[Input data Boundary: Start]

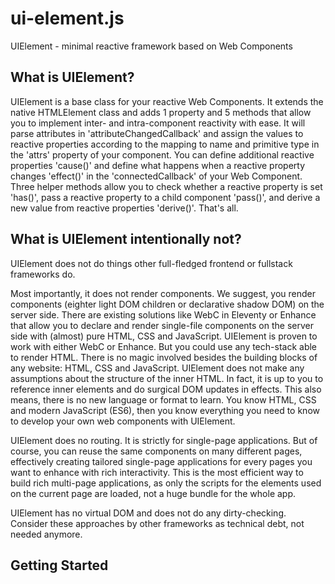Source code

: # ui-element.js

UIElement - minimal reactive framework based on Web Components

## What is UIElement?

UIElement is a base class for your reactive Web Components.
It extends the native HTMLElement class and adds 1 property and 5 methods that allow you to implement inter- and intra-component reactivity with ease.
It will parse attributes in 'attributeChangedCallback' and assign the values to reactive properties according to the mapping to name and primitive type in the 'attrs' property of your component.
You can define additional reactive properties 'cause()' and define what happens when a reactive property changes 'effect()' in the 'connectedCallback' of your Web Component.
Three helper methods allow you to check whether a reactive property is set 'has()', pass a reactive property to a child component 'pass()', and derive a new value from reactive properties 'derive()'.
That's all.

## What is UIElement intentionally not?

UIElement does not do things other full-fledged frontend or fullstack frameworks do.

Most importantly, it does not render components.
We suggest, you render components (eighter light DOM children or declarative shadow DOM) on the server side.
There are existing solutions like WebC in Eleventy or Enhance that allow you to declare and render single-file components on the server side with (almost) pure HTML, CSS and JavaScript.
UIElement is proven to work with either WebC or Enhance.
But you could use any tech-stack able to render HTML.
There is no magic involved besides the building blocks of any website: HTML, CSS and JavaScript.
UIElement does not make any assumptions about the structure of the inner HTML.
In fact, it is up to you to reference inner elements and do surgical DOM updates in effects.
This also means, there is no new language or format to learn.
You know HTML, CSS and modern JavaScript (ES6), then you know everything you need to know to develop your own web components with UIElement.

UIElement does no routing.
It is strictly for single-page applications.
But of course, you can reuse the same components on many different pages, effectively creating tailored single-page applications for every pages you want to enhance with rich interactivity.
This is the most efficient way to build rich multi-page applications, as only the scripts for the elements used on the current page are loaded, not a huge bundle for the whole app.

UIElement has no virtual DOM and does not do any dirty-checking.
Consider these approaches by other frameworks as technical debt, not needed anymore.

## Getting Started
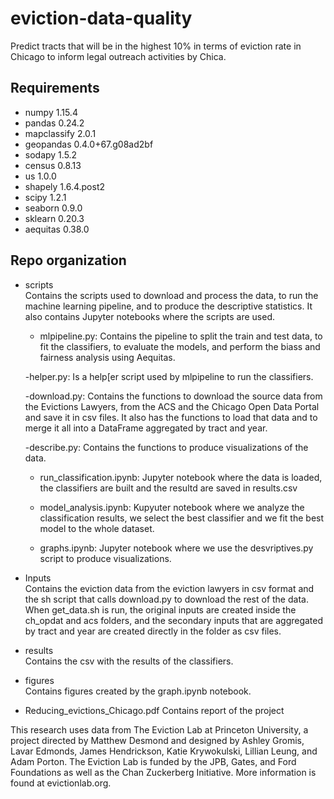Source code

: # eviction-data-quality
Predict tracts that will be in the highest 10% in terms of eviction rate in Chicago to inform legal outreach activities by Chica.


## Requirements

- numpy 1.15.4
- pandas 0.24.2
- mapclassify 2.0.1
- geopandas 0.4.0+67.g08ad2bf
- sodapy 1.5.2
- census 0.8.13
- us 1.0.0 
- shapely 1.6.4.post2
- scipy 1.2.1
- seaborn 0.9.0
- sklearn 0.20.3 
- aequitas 0.38.0

## Repo organization

- scripts\
Contains the scripts used to download and process the data, to run the machine learning pipeline, and to produce the descriptive statistics. It also contains Jupyter notebooks where the scripts are used.
	- mlpipeline.py: Contains the pipeline to split the train and test data, to fit the classifiers, to evaluate the models, and perform the biass and fairness analysis using Aequitas.

	-helper.py: Is a help[er script used by mlpipeline to run the classifiers.

	-download.py: Contains the functions to download the source data from the Evictions Lawyers, from the ACS and the Chicago Open Data Portal and save it in csv files. It also has the functions to load that data and to merge it all into a DataFrame aggregated by tract and year.

	-describe.py: Contains the functions to produce visualizations of the data.

	- run_classification.ipynb: Jupyter notebook where the data is loaded, the classifiers are built and the resultd are saved in results.csv

	- model_analysis.ipynb: Kupyuter notebook where we analyze the classification results, we select the best classifier and we fit the best model to the whole dataset.

	- graphs.ipynb: Jupyter notebook where we use the desvriptives.py script to produce visualizations.

- Inputs\
Contains the eviction data from the eviction lawyers in csv format and the sh script that calls download.py to download the rest of the data. When get_data.sh is run, the original inputs are created inside the ch_opdat and acs folders, and the secondary inputs that are aggregated by tract and year are created directly in the folder as csv files.

- results\
Contains the csv with the results of the classifiers.

- figures\
Contains figures created by the graph.ipynb notebook.

- Reducing_evictions_Chicago.pdf
Contains report of the project



This research uses data from The Eviction Lab at Princeton University, a project directed by Matthew Desmond and designed by Ashley Gromis, Lavar Edmonds, James Hendrickson, Katie Krywokulski, Lillian Leung, and Adam Porton. The Eviction Lab is funded by the JPB, Gates, and Ford Foundations as well as the Chan Zuckerberg Initiative. More information is found at evictionlab.org.

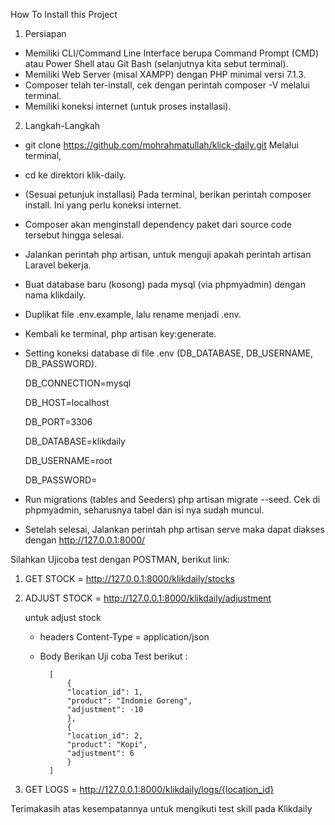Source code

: How To Install this Project
1. Persiapan
- Memiliki CLI/Command Line Interface berupa Command Prompt (CMD) atau Power Shell atau Git Bash (selanjutnya kita sebut terminal).
- Memiliki Web Server (misal XAMPP) dengan PHP minimal versi 7.1.3.
- Composer telah ter-install, cek dengan perintah composer -V melalui terminal.
- Memiliki koneksi internet (untuk proses installasi).

2. Langkah-Langkah
- git clone https://github.com/mohrahmatullah/klick-daily.git Melalui terminal,
- cd ke direktori klik-daily.
- (Sesuai petunjuk installasi) Pada terminal, berikan perintah composer install. Ini yang perlu koneksi internet.
- Composer akan menginstall dependency paket dari source code tersebut hingga selesai.
- Jalankan perintah php artisan, untuk menguji apakah perintah artisan Laravel bekerja.
- Buat database baru (kosong) pada mysql (via phpmyadmin) dengan nama klikdaily.
- Duplikat file .env.example, lalu rename menjadi .env.
- Kembali ke terminal, php artisan key:generate.
- Setting koneksi database di file .env (DB_DATABASE, DB_USERNAME, DB_PASSWORD).

	DB_CONNECTION=mysql

	DB_HOST=localhost

	DB_PORT=3306

	DB_DATABASE=klikdaily

	DB_USERNAME=root

	DB_PASSWORD=


- Run migrations (tables and Seeders) php artisan migrate --seed. Cek di phpmyadmin, seharusnya tabel dan isi nya sudah muncul.
- Setelah selesai, Jalankan perintah php artisan serve maka dapat diakses dengan http://127.0.0.1:8000/
 

Silahkan Ujicoba test dengan POSTMAN, berikut link:

1. GET STOCK = http://127.0.0.1:8000/klikdaily/stocks

2. ADJUST STOCK = http://127.0.0.1:8000/klikdaily/adjustment

	untuk adjust stock
	- headers 
	Content-Type = application/json
	- Body
		Berikan Uji coba Test berikut : 

			[
				{
				"location_id": 1,
				"product": "Indomie Goreng",
				"adjustment": -10
				},
				{
				"location_id": 2,
				"product": "Kopi",
				"adjustment": 6
				}
			]

3. GET LOGS = http://127.0.0.1:8000/klikdaily/logs/{location_id}




Terimakasih atas kesempatannya untuk mengikuti test skill pada Klikdaily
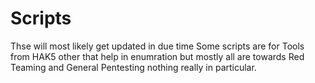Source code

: # Scripts
Thse will most likely get updated in due time
Some scripts are for Tools from HAK5 other that help in enumration
but mostly all are towards Red Teaming and General Pentesting nothing really in particular.
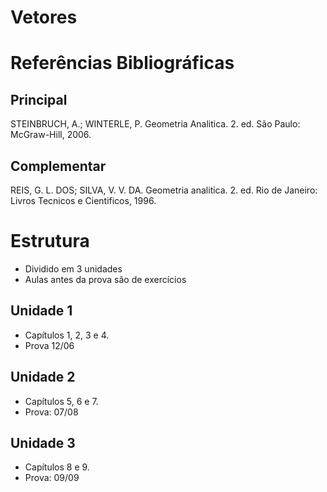 # Vetores

# Referências Bibliográficas

## Principal

STEINBRUCH, A.; WINTERLE, P. Geometria Analitica. 2. ed. São Paulo: McGraw-Hill, 2006.

## Complementar

REIS, G. L. DOS; SILVA, V. V. DA. Geometria analitica. 2. ed. Rio de Janeiro: Livros Tecnicos e Cientificos, 1996.

# Estrutura

- Dividido em 3 unidades
- Aulas antes da prova são de exercícios

## Unidade 1

- Capítulos 1, 2, 3 e 4.
- Prova 12/06

## Unidade 2

- Capítulos 5, 6 e 7.
- Prova: 07/08

## Unidade 3

- Capítulos 8 e 9.
- Prova: 09/09
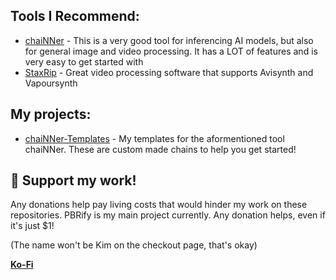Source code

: 
<!--
**Kim2091/Kim2091** is a ✨ _special_ ✨ repository because its `README.md` (this file) appears on your GitHub profile.

Here are some ideas to get you started:

- 🔭 I’m currently working on ...
- 🌱 I’m currently learning ...
- 👯 I’m looking to collaborate on ...
- 🤔 I’m looking for help with ...
- 💬 Ask me about ...
- 📫 How to reach me: ...
- 😄 Pronouns: ...
- ⚡ Fun fact: ...
-->

## Tools I Recommend:
- [chaiNNer](https://github.com/chaiNNer-org/chaiNNer) - This is a very good tool for inferencing AI models, but also for general image and video processing. It has a LOT of features and is very easy to get started with
- [StaxRip](https://github.com/staxrip/staxrip) - Great video processing software that supports Avisynth and Vapoursynth

## My projects:
- [chaiNNer-Templates](https://github.com/Kim2091/chaiNNer-Templates) - My templates for the aformentioned tool chaiNNer. These are custom made chains to help you get started!


## 🚀 Support my work!

Any donations help pay living costs that would hinder my work on these repositories. PBRify is my main project currently. Any donation helps, even if it's just $1!

(The name won't be Kim on the checkout page, that's okay)

**[Ko-Fi](https://ko-fi.com/J3J3BCC3L)**

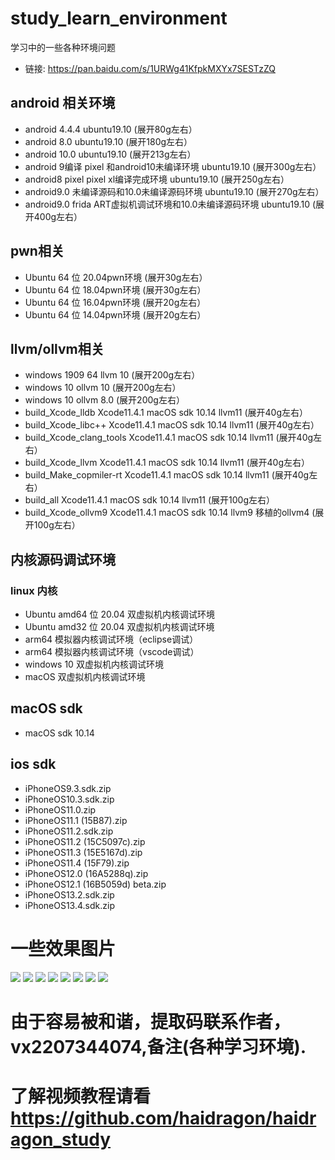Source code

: # study_learn_environment
学习中的一些各种环境问题
* 链接: https://pan.baidu.com/s/1URWg41KfpkMXYx7SESTzZQ  
## android 相关环境 
* android 4.4.4 ubuntu19.10 (展开80g左右）
* android 8.0   ubuntu19.10 (展开180g左右）
* android 10.0  ubuntu19.10 (展开213g左右）
* android 9编译 pixel 和android10未编译环境             ubuntu19.10 (展开300g左右）
* android8 pixel pixel xl编译完成环境                  ubuntu19.10 (展开250g左右）
* android9.0 未编译源码和10.0未编译源码环境               ubuntu19.10 (展开270g左右）
* android9.0 frida ART虚拟机调试环境和10.0未编译源码环境  ubuntu19.10 (展开400g左右）
## pwn相关
* Ubuntu 64 位 20.04pwn环境 (展开30g左右）
* Ubuntu 64 位 18.04pwn环境 (展开30g左右）
* Ubuntu 64 位 16.04pwn环境 (展开20g左右）
* Ubuntu 64 位 14.04pwn环境 (展开20g左右）
## llvm/ollvm相关
* windows 1909 64 llvm 10 (展开200g左右）
* windows 10 ollvm 10  (展开200g左右）
* windows 10 ollvm 8.0 (展开200g左右）
* build_Xcode_lldb Xcode11.4.1 macOS sdk 10.14 llvm11 (展开40g左右）
* build_Xcode_libc++ Xcode11.4.1 macOS sdk 10.14 llvm11 (展开40g左右）
* build_Xcode_clang_tools Xcode11.4.1 macOS sdk 10.14 llvm11 (展开40g左右）
* build_Xcode_llvm Xcode11.4.1 macOS sdk 10.14 llvm11 (展开40g左右）
* build_Make_copmiler-rt Xcode11.4.1 macOS sdk 10.14 llvm11 (展开40g左右）
* build_all Xcode11.4.1 macOS sdk 10.14 llvm11 (展开100g左右）
* build_Xcode_ollvm9 Xcode11.4.1 macOS sdk 10.14 llvm9 移植的ollvm4 (展开100g左右）
## 内核源码调试环境
### linux 内核
* Ubuntu amd64 位 20.04 双虚拟机内核调试环境 
* Ubuntu amd32 位 20.04 双虚拟机内核调试环境 
* arm64 模拟器内核调试环境（eclipse调试）
* arm64 模拟器内核调试环境（vscode调试）
* windows 10            双虚拟机内核调试环境
* macOS                 双虚拟机内核调试环境
## macOS sdk
* macOS sdk 10.14
## ios sdk
* iPhoneOS9.3.sdk.zip
* iPhoneOS10.3.sdk.zip
* iPhoneOS11.0.zip
* iPhoneOS11.1 (15B87).zip
* iPhoneOS11.2.sdk.zip
* iPhoneOS11.2 (15C5097c).zip
* iPhoneOS11.3 (15E5167d).zip
* iPhoneOS11.4 (15F79).zip
* iPhoneOS12.0 (16A5288q).zip
* iPhoneOS12.1 (16B5059d) beta.zip
* iPhoneOS13.2.sdk.zip
* iPhoneOS13.4.sdk.zip


# 一些效果图片
![](./img/1.png)
![](./img/2.png)
![](./img/3.png)
![](./img/4.png)
![](./img/5.png) 
![](./img/6.png)
![](./img/7.png)
![](./img/8.png) 
# 由于容易被和谐，提取码联系作者，vx2207344074,备注(各种学习环境).
# 了解视频教程请看 https://github.com/haidragon/haidragon_study
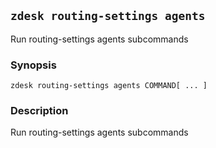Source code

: ## `zdesk routing-settings agents`

Run routing-settings agents subcommands

### Synopsis

    zdesk routing-settings agents COMMAND[ ... ]

### Description

Run routing-settings agents subcommands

[Input data Boundary: End]

The problem:
Using the records above, copy each line that contains "pixel".

Output:
* android 9编译 pixel 和android10未编译环境             ubuntu19.10 (展开300g左右）
* android8 pixel pixel xl编译完成环境                  ubuntu19.10 (展开250g左右）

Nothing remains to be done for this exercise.